Still, we see a point at which the crisis intensifies to the east and puts even more pressure on China, it correlated economies and emerging markets. One such correlated economy is Australia, and with the EUR/AUD cross rate trading over 85 big figures off its 2008 peak, we anticipate relative weakness in the Australian Dollar going forward, even against the Euro. Just as we saw the crisis spread from the US to the Eurozone and the USD start to find relative bids, so too here, we see the crisis spreading to Australia and the Euro finding relative bids. The EUR/AUD cross rate has now traded to fresh +20-year/record lows, and technically, charts are screaming for a much needed healthy corrective bounce at a minimum. Australian data overnight has not been encouraging and perhaps this could provide the initial spark for some form of a bounce in the cross rate.

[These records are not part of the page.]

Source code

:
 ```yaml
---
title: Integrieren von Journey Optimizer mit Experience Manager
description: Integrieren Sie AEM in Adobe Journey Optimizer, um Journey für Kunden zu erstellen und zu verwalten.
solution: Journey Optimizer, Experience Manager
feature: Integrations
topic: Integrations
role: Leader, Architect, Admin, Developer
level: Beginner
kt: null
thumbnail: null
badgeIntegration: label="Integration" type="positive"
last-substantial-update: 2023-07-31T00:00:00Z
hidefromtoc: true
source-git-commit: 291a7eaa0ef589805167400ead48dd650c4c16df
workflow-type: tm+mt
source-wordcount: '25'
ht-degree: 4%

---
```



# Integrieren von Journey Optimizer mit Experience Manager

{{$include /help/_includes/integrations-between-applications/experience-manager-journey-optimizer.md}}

Looking ahead, German retail sales, Eurozone inflation and UK services PMIs are due for release in the European session, but France’s sale of 10-year and 30-year bonds will likely garner a majority of the attention. Also worth noting is the potential for downgrades from the rating agencies on European countries after S&P hinted at such developments in late 2011. Global equity markets have been rather supported in recent trade, but are starting to show signs of renewed weakness.
EUR/USD: After finally taking out the 2011 lows from January by 1.2870, the market seems poised for the next major downside extension. Overall, we retain a strong bearish outlook for this market and look for setbacks to extend towards the 1.2000 handle over the coming months. While we would not rule out the potential for corrective rallies, any rallies should be very well capped above 1.3500. Meanwhile, a daily close below 1.2850 will accelerate declines.

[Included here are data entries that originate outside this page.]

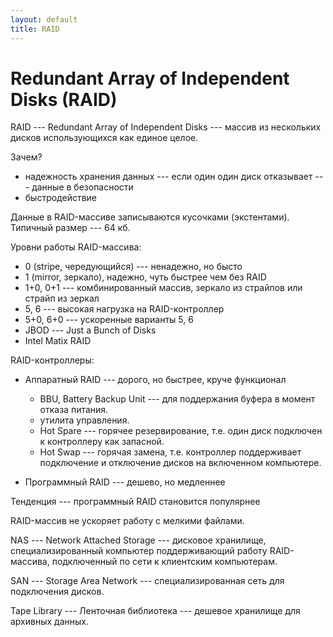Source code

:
 ```yaml
---
layout: default
title: RAID
---
```


# Redundant Array of Independent Disks (RAID)

RAID --- Redundant Array of Independent Disks --- массив из нескольких дисков использующихся как единое целое.

Зачем?

- надежность хранения данных --- если один один диск отказывает --- данные в безопасности
- быстродействие

Данные в RAID-массиве записываются кусочками (экстентами). Типичный размер --- 64 кб.

Уровни работы RAID-массива:

- 0 (stripe, чередующийся) --- ненадежно, но бысто
- 1 (mirror, зеркало), надежно, чуть быстрее чем без RAID
- 1+0, 0+1 --- комбинированный массив, зеркало из страйпов или страйп из зеркал
- 5, 6 --- высокая нагрузка на RAID-контроллер
- 5+0, 6+0 --- ускоренные варианты 5, 6
- JBOD --- Just a Bunch of Disks
- Intel Matix RAID

RAID-контроллеры:

- Аппаратный RAID --- дорого, но быстрее, круче функционал

  * BBU, Battery Backup Unit --- для поддержания буфера в момент отказа питания.
  * утилита управления.
  * Hot Spare --- горячее резервирование, т.е. один диск подключен к контроллеру как запасной.
  * Hot Swap --- горячая замена, т.е. контроллер поддерживает подключение и отключение дисков на включенном компьютере.

- Программный RAID --- дешево, но медленнее

Тенденция --- программный RAID становится популярнее

RAID-массив не ускоряет работу с мелкими файлами.

NAS --- Network Attached Storage --- дисковое хранилище, специализированный компьютер поддерживающий работу RAID-массива, подключенный по сети к клиентским компьютерам.

SAN --- Storage Area Network --- специализированная сеть для подключения дисков.

Tape Library --- Ленточная библиотека --- дешевое хранилище для архивных данных.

USD/JPY:Despite the latest pullbacks, we continue to hold onto our constructive outlook while the market holds above 76.55 on a daily close basis. We believe that any setbacks from here should be limited in favor of a fresh upside extension back towards 79.55 over the coming weeks. Look for a break above 78.30 to confirm and accelerate, while only a daily close below 76.55 negates and gives reason for pause.
GBP/USD: Rallies have been very well capped ahead of 1.5800 and it looks as though a lower top has now been carved out by 1.5780 ahead of the next major downside extension back towards the October lows at 1.5270. Key support comes in by 1.5360 and a daily close below this level will be required to confirm bias and accelerate declines. Ultimately, only back above 1.5780 would negate bearish outlook and give reason for pause.
USD/CHF: The recent break above the critical October highs at 0.9315 is significant and now opens the door for the next major upside extension over the coming weeks back towards parity. A confirmed higher low is now in place by 0.9065 following the recent break over 0.9330, and next key resistance comes in by 0.9785. Ultimately, only back under 0.9065 would delay constructive outlook.